“Good girl!” Jimmie said. “That will get you a medal.”
“I don’t want a medal,” was Gale’s quick reply. “Show me Tokio. That’s all I ask.”
In half an hour her request was granted. They came out of a cloud to see a great city bathed in bright sunshine. Smoke rolled from factories making airplanes, tanks and guns for destroying American boys. Trains sped away with their loads of hate. All the city was busy and perhaps happy. Who knows?
“That,” said Jimmie, “is Tokio and yonder is our target.” He nodded toward an airfield where a hundred planes resting on the runways tossed back the sun-light.

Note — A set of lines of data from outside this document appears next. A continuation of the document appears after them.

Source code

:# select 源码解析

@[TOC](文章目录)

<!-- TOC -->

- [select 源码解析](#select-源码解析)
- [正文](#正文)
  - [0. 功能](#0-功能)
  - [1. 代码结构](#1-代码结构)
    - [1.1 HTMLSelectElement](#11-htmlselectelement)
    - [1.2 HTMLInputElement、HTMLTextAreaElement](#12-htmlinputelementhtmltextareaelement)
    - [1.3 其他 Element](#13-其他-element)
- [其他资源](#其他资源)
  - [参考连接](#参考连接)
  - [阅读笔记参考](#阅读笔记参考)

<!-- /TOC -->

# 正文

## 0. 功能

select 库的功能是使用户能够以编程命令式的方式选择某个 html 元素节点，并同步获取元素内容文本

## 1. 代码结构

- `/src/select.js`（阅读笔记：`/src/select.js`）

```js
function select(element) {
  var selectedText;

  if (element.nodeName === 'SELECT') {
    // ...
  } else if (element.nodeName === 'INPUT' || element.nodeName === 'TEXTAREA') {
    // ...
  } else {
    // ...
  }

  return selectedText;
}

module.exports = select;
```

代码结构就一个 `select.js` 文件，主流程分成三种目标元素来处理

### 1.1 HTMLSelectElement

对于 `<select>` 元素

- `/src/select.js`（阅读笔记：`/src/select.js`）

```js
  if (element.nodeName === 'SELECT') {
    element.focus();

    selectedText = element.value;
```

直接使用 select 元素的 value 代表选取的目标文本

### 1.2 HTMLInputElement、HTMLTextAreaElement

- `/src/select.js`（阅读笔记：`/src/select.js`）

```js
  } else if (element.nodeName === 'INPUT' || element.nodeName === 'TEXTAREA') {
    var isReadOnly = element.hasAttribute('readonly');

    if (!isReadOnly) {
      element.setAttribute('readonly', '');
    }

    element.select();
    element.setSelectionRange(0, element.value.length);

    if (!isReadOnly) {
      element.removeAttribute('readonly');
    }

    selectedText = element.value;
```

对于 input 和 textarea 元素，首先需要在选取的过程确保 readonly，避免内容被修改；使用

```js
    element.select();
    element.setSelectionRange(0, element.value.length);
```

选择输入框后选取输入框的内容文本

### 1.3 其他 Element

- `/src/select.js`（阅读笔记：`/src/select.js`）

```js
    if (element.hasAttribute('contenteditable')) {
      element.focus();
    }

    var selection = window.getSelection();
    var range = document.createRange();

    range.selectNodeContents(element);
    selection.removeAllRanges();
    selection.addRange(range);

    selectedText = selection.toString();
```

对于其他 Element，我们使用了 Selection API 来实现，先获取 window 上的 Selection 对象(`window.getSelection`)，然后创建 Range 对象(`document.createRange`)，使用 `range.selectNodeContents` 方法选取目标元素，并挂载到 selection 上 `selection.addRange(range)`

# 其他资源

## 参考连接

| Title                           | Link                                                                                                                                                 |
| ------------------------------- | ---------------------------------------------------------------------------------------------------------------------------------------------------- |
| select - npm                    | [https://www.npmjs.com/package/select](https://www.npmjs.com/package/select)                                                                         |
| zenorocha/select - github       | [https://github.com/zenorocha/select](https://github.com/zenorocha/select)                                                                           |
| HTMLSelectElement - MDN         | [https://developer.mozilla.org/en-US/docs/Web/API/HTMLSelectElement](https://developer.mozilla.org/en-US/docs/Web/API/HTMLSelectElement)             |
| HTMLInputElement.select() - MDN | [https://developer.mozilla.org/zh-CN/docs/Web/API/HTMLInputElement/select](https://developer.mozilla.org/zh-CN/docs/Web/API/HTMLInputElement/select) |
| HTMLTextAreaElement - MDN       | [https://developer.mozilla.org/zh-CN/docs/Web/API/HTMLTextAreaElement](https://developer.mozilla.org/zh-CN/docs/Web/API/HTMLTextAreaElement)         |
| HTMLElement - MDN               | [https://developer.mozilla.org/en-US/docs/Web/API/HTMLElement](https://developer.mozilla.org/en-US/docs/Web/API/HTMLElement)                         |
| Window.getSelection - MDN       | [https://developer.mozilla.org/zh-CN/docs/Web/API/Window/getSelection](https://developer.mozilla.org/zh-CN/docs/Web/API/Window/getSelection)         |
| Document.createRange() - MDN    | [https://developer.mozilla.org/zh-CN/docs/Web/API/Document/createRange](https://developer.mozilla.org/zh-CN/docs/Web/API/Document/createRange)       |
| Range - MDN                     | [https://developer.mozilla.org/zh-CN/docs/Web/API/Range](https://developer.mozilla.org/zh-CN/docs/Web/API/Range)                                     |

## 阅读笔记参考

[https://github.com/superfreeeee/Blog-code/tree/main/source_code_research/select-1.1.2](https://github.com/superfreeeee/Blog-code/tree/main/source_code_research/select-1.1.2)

“Beautiful! Glorious! Great stuff!” he exclaimed as he set his big ship roaring over the field.
At just the right second bombs began to drop. “One, two, three, four, five,”—Gale found herself counting as they fell among the Jap bombers and exploded with such force that whole planes were blown into the sky to explode there like rockets.
“Get ready!” Jimmie warned his gunners, “here come the Jap fighters.”
As the gunners stiffened at their posts Gale took up a post that would permit her to replace any man in the body of the ship who fell.
A Zero plane came in so close that she saw the leer on the pilot’s face. Receiving a burst of fire, he faded from her sight. But on they came,—one—two—three—four, a whole squadron wheeled into view.
Cannons roared, machineguns rattled. The din was a terrible thing to hear. Little planes went whirling down, but still they came.